Direktur Utama PT Garuda Berjangka Ibrahim menyampaikan, di samping faktor gejolak di Arab Saudi, harga minyak juga memanas akibat masih panasnya situasi di Kurdi, Irak. Sejak masyarakat setempat melakukan referendum, produksi minyaknya terbatas di kisaran 200.000 barel per hari (bph) dari sebelumnya 600.000 bph.

"Dari sisi fundamental suplai, pelaku pasar optimistis kesepakatan OPEC dan non-OPEC akan diperpanjang sampai akhir 2018. Selain itu, data cadangan minyak AS mengalami penurunan dalam beberapa pekan terakhir," ujarnya ketika dihubungi Bisnis.com, Senin (6/11) malam.

Adapun dari sisi permintaan, musim dingin yang berlangsung November 2017—Februari 2018 diprediksi lebih ekstrim dibandingkan tahun-tahun sebelumnya, sehingga permintaan komoditas energi seperti minyak, gas alam, dan batu bara semakin meningkat.

Namun, dalam jangka pendek, pasar akan memantau neraca perdagangan China pada Selasa (7/11).

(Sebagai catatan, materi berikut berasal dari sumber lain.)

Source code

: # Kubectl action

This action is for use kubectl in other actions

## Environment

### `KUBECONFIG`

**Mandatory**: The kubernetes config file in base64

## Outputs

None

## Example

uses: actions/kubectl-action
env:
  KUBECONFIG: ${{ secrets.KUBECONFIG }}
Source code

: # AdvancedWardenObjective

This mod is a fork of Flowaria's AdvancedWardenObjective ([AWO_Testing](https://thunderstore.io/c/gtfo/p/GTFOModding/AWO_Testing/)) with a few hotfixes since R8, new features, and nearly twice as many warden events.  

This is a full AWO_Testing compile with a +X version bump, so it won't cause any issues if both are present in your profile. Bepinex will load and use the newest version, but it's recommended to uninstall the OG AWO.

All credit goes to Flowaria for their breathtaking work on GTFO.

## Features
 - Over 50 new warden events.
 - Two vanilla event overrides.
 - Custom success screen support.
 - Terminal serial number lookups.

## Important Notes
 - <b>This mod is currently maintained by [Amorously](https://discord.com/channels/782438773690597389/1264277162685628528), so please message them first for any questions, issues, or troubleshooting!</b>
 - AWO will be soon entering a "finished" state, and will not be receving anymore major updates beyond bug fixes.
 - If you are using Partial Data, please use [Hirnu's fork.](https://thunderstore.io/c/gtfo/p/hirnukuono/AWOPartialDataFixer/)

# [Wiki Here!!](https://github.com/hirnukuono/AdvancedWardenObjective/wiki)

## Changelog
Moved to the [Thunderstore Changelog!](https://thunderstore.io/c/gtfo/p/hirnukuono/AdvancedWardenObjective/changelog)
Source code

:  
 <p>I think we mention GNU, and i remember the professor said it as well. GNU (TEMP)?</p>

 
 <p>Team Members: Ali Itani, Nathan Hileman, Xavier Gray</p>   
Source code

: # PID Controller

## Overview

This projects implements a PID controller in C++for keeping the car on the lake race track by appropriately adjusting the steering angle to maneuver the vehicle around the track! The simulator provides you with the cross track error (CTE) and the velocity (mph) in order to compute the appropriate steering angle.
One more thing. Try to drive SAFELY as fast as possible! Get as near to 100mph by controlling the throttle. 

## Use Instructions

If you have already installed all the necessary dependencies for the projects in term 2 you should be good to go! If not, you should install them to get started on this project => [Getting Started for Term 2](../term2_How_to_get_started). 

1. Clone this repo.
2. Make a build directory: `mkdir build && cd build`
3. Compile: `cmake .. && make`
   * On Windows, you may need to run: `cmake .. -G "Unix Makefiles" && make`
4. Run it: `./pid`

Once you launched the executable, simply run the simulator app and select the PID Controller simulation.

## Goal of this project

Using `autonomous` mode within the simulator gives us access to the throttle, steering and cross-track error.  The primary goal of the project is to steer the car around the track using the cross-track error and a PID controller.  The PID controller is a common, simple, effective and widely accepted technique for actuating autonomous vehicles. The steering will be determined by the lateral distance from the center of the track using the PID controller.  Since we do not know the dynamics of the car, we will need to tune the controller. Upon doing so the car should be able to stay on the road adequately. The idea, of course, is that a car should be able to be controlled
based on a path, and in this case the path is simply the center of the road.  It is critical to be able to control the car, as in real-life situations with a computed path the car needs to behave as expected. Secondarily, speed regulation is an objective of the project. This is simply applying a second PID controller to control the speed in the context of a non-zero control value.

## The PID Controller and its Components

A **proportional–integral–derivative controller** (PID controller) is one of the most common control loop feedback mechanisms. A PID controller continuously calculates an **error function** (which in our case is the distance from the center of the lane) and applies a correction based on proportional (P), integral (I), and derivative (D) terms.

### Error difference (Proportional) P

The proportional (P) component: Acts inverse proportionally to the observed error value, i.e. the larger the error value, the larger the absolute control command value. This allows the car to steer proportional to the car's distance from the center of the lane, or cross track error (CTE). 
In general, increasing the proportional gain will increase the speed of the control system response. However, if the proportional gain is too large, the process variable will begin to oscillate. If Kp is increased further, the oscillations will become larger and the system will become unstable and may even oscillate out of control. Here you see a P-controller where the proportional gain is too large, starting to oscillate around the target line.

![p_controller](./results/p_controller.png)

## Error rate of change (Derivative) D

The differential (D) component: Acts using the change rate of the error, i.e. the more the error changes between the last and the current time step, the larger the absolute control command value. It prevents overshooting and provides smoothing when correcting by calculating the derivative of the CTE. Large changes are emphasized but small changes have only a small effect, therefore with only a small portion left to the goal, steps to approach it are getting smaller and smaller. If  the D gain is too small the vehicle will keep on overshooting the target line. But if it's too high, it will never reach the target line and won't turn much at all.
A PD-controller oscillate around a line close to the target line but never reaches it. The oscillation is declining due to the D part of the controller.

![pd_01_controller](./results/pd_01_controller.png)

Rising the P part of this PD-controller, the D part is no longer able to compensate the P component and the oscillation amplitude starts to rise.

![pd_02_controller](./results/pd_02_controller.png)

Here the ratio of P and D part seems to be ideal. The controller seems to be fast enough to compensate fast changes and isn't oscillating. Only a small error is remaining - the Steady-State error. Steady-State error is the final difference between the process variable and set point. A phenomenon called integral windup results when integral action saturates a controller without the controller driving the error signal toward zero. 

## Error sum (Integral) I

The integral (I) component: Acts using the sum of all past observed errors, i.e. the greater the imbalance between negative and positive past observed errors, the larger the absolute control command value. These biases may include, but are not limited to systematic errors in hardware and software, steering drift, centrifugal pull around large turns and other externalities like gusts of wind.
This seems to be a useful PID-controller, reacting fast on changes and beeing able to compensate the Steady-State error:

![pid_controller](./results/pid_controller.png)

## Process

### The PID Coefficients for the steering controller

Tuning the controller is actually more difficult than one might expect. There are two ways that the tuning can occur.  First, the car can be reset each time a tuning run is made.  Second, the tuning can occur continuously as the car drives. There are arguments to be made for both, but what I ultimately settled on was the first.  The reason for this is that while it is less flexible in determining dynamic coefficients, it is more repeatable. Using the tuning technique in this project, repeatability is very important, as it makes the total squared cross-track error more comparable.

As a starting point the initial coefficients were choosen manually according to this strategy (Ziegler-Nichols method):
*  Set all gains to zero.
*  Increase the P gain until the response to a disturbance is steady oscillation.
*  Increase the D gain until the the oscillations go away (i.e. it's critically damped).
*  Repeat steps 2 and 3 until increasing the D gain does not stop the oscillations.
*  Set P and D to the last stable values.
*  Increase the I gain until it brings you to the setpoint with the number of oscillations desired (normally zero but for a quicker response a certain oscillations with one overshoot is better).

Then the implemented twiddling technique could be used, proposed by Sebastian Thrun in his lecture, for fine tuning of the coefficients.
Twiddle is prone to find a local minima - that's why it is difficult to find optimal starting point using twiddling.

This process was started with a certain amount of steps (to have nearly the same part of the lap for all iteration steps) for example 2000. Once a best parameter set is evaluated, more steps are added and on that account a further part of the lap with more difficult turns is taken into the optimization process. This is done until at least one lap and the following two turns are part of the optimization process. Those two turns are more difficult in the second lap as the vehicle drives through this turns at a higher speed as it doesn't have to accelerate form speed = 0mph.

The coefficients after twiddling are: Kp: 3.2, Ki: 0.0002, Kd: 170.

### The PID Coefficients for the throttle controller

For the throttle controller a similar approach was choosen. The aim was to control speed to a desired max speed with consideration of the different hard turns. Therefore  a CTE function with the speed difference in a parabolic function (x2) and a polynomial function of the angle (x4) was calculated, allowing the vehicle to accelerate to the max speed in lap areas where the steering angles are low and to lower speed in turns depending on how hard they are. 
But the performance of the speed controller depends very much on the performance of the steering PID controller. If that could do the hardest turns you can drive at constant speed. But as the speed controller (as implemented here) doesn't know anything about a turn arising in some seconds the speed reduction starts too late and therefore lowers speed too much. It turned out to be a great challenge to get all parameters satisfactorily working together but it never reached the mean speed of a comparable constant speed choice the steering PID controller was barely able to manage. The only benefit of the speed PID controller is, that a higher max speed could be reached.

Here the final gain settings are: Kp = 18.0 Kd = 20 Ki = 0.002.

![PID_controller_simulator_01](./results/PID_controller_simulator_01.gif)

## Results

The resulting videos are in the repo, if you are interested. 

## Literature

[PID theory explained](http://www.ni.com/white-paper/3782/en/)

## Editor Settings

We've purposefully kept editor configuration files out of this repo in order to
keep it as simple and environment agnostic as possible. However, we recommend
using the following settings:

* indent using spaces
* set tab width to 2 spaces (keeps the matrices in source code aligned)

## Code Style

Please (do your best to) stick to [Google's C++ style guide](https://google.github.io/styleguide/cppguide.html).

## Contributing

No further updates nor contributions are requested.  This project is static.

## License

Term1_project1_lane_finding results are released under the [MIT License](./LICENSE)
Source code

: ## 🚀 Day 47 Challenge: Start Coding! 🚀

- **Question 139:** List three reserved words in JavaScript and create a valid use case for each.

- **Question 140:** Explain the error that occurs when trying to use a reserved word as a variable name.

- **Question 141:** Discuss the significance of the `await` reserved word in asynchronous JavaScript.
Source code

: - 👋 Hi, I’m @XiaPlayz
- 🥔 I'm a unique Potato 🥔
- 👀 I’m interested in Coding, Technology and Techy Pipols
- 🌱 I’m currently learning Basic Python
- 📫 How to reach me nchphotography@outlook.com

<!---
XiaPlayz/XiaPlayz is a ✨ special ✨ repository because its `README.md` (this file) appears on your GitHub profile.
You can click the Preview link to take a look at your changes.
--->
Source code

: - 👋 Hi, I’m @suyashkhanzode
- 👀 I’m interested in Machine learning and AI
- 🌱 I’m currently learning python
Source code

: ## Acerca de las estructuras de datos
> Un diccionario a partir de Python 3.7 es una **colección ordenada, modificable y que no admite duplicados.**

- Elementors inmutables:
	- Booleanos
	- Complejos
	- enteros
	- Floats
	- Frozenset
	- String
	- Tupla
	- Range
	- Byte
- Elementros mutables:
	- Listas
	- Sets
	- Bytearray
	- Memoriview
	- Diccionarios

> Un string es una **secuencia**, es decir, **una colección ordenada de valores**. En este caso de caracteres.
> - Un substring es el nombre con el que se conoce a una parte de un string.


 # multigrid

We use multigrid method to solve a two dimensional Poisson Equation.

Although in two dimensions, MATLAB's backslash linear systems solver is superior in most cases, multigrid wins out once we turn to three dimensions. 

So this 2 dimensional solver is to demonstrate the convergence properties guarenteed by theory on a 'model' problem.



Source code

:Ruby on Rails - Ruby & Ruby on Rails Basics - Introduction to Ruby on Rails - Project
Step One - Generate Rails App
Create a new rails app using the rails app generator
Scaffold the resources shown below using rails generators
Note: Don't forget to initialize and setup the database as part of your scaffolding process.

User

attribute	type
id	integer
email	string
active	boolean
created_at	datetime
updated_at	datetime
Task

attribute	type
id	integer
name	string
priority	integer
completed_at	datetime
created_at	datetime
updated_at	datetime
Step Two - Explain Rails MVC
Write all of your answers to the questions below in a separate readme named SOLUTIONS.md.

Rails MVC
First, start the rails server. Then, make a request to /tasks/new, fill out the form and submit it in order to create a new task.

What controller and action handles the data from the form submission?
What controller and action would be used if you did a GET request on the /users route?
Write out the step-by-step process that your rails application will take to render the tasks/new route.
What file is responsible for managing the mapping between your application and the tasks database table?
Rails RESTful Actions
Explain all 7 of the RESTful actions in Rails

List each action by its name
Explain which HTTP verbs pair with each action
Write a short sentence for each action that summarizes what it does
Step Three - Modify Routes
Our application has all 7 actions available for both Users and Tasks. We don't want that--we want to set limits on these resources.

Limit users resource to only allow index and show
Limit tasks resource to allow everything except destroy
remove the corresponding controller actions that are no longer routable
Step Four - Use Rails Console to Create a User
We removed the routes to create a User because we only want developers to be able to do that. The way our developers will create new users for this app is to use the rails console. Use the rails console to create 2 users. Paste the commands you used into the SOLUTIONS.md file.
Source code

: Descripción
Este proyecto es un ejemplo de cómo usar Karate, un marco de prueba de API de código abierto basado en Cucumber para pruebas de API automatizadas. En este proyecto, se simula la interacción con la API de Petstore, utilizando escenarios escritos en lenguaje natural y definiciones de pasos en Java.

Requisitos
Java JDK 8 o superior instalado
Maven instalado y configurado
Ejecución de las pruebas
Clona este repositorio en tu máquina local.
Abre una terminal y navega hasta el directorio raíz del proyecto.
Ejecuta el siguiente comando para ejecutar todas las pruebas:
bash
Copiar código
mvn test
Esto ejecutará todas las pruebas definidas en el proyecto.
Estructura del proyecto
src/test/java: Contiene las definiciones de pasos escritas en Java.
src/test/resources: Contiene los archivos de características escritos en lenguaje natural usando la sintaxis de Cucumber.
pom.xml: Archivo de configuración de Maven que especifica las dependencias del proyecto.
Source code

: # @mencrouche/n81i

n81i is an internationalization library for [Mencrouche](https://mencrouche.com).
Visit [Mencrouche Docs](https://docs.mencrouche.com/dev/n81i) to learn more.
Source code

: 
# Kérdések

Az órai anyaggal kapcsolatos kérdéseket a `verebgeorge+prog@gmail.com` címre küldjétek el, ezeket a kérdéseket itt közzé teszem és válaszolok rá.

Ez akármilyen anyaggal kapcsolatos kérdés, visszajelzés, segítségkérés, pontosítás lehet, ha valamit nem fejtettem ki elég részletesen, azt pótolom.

Jika volume impor minyak Negeri Panda menurun, ada kemungkinan harga mengalami koreksi.

Secara keseluruhan sampai akhir 2017 harga minyak mentah cenderung memanas. Kuatnya faktor fundamental ditambah sentimen geolpolitik dapat membawa harga WTI mendekati level US$60 per barel.

Pada perdagangan Selasa (7/11) pukul 14:18 WIB, harga minyak WTI di bursa New York turun 10 poin atau 0,17% ke level US$57,25 per barel. Pada saat yang sama, minyak Brent di bursa ICE tergelincir 5 poin atau 0,08% ke level US$64,22 per barel. 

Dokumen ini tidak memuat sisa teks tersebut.